(Exercise description) Copy verbatim the material from its first line to the line that holds "- **What happened", including that line.

(Data listing)

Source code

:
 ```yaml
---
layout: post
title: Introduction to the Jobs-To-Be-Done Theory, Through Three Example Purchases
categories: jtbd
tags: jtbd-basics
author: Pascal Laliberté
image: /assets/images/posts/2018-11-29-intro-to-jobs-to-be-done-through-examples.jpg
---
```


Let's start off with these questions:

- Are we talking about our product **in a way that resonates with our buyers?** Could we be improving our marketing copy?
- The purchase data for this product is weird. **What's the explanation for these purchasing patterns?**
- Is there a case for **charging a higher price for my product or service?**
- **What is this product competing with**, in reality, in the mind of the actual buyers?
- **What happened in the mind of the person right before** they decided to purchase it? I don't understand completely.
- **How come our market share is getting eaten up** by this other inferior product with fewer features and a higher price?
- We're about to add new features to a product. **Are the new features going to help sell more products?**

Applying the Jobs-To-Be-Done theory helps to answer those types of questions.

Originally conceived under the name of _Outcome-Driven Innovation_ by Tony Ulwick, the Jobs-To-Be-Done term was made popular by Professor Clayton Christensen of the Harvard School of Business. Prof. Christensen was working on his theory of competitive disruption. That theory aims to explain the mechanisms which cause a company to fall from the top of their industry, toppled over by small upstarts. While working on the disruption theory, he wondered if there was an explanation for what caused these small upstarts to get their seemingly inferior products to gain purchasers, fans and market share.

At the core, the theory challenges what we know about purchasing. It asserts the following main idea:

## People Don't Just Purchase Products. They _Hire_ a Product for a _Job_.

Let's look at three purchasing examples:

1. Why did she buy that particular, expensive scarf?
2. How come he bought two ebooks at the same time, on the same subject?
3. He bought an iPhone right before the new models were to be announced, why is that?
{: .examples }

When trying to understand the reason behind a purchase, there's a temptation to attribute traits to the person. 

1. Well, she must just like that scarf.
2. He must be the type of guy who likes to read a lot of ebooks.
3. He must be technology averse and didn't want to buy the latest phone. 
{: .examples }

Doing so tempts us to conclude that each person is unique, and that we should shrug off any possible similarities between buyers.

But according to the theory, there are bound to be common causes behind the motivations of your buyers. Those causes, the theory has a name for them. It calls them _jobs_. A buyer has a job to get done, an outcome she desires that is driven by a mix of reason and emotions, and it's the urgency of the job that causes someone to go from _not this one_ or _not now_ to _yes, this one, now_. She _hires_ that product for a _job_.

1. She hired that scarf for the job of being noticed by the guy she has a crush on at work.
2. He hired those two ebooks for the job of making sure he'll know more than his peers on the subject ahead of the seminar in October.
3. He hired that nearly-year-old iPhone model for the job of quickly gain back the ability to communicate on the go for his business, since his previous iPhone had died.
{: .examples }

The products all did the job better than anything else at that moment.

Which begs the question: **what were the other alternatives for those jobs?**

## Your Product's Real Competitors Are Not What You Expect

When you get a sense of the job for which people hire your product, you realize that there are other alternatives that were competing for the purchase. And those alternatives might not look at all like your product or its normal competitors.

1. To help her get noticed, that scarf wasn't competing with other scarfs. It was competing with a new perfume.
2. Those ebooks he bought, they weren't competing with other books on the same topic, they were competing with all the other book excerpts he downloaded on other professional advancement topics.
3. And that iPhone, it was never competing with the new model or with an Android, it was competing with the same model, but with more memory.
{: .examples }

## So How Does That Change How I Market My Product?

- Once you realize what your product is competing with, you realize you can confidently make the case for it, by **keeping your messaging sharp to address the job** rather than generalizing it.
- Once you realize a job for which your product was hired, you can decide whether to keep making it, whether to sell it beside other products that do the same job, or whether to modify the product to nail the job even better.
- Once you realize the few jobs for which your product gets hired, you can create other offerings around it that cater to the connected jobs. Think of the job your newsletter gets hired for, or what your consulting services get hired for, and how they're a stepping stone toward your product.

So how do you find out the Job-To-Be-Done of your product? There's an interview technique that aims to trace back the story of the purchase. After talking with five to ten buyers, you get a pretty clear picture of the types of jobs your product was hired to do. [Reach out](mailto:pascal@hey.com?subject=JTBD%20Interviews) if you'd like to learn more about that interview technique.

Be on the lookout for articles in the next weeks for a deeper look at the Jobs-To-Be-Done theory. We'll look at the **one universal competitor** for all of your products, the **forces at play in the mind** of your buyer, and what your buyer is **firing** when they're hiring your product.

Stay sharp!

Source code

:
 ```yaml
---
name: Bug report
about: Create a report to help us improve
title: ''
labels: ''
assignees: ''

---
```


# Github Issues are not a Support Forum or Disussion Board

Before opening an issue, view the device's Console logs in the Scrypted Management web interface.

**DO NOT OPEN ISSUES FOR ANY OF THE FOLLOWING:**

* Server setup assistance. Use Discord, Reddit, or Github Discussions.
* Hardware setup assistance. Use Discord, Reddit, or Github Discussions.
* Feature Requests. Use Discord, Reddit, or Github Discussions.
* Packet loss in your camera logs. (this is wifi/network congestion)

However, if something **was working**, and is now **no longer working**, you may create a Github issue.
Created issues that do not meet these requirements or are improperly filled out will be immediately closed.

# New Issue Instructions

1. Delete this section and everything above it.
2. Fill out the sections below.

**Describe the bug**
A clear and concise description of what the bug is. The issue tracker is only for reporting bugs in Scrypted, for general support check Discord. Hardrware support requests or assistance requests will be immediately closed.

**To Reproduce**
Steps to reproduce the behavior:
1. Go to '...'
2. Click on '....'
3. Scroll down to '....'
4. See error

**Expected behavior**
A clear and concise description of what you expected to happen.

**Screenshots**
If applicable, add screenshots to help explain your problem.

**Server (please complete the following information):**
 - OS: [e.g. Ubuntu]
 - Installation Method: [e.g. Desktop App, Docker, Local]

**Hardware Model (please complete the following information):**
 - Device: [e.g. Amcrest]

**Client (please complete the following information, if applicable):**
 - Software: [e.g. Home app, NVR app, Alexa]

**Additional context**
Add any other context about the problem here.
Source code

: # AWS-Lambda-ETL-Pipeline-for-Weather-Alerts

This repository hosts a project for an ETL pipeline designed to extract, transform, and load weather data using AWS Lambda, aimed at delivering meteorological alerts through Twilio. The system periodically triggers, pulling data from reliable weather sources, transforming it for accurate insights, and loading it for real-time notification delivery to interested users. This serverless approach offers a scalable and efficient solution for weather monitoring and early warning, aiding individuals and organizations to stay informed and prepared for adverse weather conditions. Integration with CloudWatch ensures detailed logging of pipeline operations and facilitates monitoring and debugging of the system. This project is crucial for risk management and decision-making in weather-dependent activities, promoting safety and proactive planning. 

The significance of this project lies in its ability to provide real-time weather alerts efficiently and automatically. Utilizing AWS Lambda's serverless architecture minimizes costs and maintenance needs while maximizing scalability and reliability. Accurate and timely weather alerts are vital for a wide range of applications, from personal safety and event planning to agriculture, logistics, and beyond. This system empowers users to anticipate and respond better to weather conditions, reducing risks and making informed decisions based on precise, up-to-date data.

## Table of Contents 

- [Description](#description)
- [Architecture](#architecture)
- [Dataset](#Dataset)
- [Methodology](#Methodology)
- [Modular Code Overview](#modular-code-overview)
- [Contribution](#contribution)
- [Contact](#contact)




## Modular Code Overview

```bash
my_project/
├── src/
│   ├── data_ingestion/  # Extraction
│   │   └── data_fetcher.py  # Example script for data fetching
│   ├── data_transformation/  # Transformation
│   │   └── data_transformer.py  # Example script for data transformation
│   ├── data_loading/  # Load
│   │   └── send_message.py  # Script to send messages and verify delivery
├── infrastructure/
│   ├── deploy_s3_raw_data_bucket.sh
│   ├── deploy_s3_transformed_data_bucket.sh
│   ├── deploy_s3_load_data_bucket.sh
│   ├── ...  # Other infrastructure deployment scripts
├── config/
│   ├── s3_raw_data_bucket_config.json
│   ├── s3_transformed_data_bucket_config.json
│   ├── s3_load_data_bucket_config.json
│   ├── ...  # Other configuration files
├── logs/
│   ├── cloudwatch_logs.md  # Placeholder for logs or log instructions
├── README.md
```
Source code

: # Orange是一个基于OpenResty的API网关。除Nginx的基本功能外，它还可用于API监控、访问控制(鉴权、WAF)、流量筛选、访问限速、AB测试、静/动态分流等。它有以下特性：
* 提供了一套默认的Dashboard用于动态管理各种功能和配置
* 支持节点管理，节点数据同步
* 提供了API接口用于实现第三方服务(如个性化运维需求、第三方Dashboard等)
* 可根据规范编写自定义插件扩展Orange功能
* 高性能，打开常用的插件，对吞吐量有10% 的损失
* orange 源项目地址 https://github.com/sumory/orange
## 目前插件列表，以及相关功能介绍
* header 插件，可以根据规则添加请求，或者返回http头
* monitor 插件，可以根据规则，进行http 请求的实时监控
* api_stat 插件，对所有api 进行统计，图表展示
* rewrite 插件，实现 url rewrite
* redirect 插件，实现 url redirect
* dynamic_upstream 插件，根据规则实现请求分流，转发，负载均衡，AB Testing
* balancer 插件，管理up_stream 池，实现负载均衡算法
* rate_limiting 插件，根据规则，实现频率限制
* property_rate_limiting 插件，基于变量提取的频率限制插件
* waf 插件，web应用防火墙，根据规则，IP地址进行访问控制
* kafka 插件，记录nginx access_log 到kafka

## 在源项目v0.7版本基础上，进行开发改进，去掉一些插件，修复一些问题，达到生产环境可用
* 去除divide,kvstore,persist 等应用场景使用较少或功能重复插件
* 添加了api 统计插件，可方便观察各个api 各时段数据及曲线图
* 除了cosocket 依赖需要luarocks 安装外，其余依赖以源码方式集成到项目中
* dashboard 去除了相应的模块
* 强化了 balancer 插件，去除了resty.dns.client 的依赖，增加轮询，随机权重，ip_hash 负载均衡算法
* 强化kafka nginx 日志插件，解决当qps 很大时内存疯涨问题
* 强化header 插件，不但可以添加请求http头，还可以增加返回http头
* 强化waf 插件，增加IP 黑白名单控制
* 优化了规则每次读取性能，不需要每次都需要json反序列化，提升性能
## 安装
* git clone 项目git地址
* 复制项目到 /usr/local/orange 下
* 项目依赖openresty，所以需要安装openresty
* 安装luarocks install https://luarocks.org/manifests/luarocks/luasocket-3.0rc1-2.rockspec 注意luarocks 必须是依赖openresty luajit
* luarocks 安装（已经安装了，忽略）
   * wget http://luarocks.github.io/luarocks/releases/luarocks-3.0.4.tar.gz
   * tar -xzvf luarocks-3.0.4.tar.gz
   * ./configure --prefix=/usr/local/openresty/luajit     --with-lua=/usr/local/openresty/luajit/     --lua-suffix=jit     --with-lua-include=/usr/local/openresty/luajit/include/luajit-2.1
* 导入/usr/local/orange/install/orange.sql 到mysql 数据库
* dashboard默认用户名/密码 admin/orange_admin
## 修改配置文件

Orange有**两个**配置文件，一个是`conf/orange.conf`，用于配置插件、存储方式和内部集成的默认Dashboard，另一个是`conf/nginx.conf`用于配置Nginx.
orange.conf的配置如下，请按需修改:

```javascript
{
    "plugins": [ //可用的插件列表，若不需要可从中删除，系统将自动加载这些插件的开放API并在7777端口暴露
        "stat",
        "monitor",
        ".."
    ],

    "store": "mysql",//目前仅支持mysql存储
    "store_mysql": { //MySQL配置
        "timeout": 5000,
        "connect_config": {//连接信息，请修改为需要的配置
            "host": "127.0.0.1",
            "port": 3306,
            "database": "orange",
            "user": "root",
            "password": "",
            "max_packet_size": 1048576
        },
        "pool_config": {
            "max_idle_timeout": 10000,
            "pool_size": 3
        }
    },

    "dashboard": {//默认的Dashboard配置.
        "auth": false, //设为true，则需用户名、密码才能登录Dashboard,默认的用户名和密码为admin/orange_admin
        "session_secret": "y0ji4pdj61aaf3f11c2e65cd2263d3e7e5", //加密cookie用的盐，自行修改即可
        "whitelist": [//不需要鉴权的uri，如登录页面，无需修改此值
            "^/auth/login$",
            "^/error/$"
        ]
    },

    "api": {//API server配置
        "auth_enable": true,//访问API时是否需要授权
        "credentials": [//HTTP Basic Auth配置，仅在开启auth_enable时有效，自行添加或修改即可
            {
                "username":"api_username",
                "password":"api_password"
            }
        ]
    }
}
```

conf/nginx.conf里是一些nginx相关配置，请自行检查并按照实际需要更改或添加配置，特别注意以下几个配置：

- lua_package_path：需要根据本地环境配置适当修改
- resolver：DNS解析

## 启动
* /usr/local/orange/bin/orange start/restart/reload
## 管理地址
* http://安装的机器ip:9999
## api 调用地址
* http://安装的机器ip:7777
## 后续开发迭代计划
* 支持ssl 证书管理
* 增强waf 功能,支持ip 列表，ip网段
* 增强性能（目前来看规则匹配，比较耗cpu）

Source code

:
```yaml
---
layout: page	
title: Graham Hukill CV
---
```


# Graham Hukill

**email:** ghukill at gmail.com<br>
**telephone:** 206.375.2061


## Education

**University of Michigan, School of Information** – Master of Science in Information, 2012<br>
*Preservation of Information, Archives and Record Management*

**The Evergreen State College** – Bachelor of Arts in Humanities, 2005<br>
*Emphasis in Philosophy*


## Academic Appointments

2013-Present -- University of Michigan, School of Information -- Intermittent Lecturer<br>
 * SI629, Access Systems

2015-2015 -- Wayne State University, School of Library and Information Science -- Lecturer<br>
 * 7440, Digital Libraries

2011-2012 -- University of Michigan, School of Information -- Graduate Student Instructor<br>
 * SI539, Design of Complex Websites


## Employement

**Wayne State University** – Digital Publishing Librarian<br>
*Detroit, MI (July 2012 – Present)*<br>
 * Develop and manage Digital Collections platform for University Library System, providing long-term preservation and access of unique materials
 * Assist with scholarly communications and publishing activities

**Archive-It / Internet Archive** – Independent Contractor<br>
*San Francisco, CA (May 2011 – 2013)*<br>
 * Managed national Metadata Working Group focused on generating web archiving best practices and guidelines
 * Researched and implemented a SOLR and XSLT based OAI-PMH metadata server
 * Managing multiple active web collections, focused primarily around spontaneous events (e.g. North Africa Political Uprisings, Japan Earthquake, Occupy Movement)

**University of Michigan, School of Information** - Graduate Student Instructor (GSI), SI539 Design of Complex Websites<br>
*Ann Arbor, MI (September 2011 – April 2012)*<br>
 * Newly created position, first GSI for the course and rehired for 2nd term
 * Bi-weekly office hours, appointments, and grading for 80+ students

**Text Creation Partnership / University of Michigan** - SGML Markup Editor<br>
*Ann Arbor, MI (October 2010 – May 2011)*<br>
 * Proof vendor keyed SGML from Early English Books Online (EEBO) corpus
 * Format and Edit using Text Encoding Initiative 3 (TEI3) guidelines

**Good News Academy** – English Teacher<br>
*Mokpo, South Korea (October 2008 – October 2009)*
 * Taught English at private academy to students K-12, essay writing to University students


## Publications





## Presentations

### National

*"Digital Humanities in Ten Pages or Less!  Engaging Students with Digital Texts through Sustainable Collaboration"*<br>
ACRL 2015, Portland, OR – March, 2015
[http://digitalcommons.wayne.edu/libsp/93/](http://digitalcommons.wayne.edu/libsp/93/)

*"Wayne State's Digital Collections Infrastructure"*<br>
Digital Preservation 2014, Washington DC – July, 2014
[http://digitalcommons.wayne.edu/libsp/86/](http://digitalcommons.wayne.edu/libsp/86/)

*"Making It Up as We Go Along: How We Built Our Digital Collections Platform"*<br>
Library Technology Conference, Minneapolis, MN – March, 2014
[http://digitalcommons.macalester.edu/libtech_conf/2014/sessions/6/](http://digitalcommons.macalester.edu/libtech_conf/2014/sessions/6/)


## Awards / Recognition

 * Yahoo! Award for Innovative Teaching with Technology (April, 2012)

(Solution for this exercise)
Source code

:
 ```yaml
---
layout: post
title: Introduction to the Jobs-To-Be-Done Theory, Through Three Example Purchases
categories: jtbd
tags: jtbd-basics
author: Pascal Laliberté
image: /assets/images/posts/2018-11-29-intro-to-jobs-to-be-done-through-examples.jpg
---
```


Let's start off with these questions:

- Are we talking about our product **in a way that resonates with our buyers?** Could we be improving our marketing copy?
- The purchase data for this product is weird. **What's the explanation for these purchasing patterns?**
- Is there a case for **charging a higher price for my product or service?**
- **What is this product competing with**, in reality, in the mind of the actual buyers?
- **What happened in the mind of the person right before** they decided to purchase it? I don't understand completely.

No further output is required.